**What to do**: The expected output is each line below containing "Popescu", copied in full.

**Records for this task**:
BEGIN

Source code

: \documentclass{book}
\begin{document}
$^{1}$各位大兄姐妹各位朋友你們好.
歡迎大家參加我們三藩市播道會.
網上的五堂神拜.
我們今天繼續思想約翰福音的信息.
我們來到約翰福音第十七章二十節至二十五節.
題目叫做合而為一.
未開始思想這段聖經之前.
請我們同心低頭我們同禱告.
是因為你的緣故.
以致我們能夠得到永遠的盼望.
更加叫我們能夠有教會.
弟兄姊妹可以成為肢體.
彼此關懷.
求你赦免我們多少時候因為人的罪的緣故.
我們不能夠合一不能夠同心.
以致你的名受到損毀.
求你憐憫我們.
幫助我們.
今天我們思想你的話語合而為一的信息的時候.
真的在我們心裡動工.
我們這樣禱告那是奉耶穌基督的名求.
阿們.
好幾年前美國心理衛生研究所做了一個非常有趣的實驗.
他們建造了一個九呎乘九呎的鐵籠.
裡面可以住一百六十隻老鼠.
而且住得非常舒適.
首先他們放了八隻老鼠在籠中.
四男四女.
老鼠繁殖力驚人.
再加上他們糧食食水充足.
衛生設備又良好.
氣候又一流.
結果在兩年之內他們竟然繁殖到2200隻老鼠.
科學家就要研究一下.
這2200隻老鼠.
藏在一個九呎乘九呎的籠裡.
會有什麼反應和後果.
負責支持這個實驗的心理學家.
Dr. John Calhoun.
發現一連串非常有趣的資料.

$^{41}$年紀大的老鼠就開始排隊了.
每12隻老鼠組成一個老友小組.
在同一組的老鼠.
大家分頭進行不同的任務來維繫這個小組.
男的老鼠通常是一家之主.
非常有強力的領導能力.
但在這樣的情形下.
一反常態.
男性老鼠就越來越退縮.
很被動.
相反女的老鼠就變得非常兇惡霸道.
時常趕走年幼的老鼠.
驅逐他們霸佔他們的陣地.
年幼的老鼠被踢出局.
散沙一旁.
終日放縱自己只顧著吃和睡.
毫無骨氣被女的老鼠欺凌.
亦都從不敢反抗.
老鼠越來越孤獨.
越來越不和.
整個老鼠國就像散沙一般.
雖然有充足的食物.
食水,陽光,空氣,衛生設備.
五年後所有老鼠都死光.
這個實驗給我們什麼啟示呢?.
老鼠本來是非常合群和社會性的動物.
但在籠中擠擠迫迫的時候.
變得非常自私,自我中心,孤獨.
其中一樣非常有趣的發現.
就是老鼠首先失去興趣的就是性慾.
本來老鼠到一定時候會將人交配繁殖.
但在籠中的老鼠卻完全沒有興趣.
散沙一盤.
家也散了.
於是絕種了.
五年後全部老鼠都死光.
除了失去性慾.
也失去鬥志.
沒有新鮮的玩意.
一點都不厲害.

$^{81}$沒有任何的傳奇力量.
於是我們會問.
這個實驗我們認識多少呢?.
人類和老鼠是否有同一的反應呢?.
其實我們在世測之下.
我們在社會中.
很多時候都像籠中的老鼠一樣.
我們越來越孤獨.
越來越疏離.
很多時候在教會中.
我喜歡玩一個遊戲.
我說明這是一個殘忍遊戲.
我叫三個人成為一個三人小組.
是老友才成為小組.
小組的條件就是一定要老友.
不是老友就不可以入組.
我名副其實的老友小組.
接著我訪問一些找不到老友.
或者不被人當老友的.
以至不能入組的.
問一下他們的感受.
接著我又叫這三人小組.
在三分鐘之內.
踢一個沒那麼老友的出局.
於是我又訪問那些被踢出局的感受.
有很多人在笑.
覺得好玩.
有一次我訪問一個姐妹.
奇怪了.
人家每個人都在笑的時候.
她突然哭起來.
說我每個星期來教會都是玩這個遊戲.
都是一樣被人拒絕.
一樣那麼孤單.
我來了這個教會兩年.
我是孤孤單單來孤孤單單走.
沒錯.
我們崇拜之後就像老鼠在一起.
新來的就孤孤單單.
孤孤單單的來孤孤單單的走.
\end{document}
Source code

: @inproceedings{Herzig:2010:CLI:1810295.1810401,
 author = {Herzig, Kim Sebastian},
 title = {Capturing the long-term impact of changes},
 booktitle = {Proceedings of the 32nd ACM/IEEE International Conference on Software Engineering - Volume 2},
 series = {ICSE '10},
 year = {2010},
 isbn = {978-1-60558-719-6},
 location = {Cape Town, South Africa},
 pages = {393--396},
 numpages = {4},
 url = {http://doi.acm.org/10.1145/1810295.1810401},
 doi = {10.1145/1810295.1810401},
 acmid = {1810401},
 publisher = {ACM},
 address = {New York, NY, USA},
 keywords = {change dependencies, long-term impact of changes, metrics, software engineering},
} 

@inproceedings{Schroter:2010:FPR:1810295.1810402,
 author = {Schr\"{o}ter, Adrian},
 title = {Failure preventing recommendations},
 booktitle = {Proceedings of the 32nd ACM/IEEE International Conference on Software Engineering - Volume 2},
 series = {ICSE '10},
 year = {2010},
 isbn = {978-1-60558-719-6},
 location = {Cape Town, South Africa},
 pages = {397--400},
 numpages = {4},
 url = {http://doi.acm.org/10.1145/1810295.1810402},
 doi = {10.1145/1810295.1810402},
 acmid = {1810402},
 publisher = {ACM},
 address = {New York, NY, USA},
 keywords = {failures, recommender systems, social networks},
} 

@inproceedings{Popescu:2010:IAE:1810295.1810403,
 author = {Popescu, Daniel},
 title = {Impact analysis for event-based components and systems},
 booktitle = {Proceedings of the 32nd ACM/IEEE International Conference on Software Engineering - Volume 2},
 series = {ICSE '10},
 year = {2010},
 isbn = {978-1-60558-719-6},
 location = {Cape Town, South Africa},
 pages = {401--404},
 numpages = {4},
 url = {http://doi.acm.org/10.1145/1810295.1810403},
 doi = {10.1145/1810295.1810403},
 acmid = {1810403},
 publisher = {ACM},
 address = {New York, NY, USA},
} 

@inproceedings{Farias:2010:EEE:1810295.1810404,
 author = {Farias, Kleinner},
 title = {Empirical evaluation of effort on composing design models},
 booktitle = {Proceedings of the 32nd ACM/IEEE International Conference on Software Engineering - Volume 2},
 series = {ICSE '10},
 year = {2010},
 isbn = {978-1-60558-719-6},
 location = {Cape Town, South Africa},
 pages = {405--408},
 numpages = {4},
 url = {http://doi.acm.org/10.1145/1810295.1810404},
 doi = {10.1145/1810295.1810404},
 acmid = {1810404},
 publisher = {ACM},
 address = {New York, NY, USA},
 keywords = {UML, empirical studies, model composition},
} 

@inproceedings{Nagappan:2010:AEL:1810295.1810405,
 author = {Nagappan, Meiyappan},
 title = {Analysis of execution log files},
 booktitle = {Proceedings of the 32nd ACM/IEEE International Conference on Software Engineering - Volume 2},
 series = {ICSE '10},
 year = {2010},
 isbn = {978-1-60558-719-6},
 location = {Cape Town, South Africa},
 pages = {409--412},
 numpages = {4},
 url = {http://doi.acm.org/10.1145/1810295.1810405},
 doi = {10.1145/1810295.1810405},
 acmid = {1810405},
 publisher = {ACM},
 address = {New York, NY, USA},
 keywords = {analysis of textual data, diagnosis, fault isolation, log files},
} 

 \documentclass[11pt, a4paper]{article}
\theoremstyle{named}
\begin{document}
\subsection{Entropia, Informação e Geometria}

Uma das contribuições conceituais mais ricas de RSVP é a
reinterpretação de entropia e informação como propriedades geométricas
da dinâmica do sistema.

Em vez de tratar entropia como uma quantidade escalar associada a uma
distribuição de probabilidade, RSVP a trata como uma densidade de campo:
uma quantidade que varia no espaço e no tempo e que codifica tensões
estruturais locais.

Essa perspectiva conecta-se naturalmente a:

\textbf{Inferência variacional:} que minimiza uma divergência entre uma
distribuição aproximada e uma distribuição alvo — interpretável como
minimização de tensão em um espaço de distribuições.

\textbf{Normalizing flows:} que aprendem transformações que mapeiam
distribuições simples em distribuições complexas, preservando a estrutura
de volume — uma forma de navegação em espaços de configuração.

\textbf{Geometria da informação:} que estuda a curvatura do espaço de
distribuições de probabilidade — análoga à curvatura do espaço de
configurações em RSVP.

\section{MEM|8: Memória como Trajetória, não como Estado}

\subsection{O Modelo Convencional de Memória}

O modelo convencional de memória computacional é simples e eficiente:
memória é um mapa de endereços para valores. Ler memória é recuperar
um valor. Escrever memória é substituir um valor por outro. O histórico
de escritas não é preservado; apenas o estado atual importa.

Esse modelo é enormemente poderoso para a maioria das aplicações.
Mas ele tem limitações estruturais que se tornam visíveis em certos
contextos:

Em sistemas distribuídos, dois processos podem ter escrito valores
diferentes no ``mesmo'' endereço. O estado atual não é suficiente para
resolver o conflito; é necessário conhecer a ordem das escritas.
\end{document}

END

**Response area**:
@inproceedings{Popescu:2010:IAE:1810295.1810403,
 author = {Popescu, Daniel},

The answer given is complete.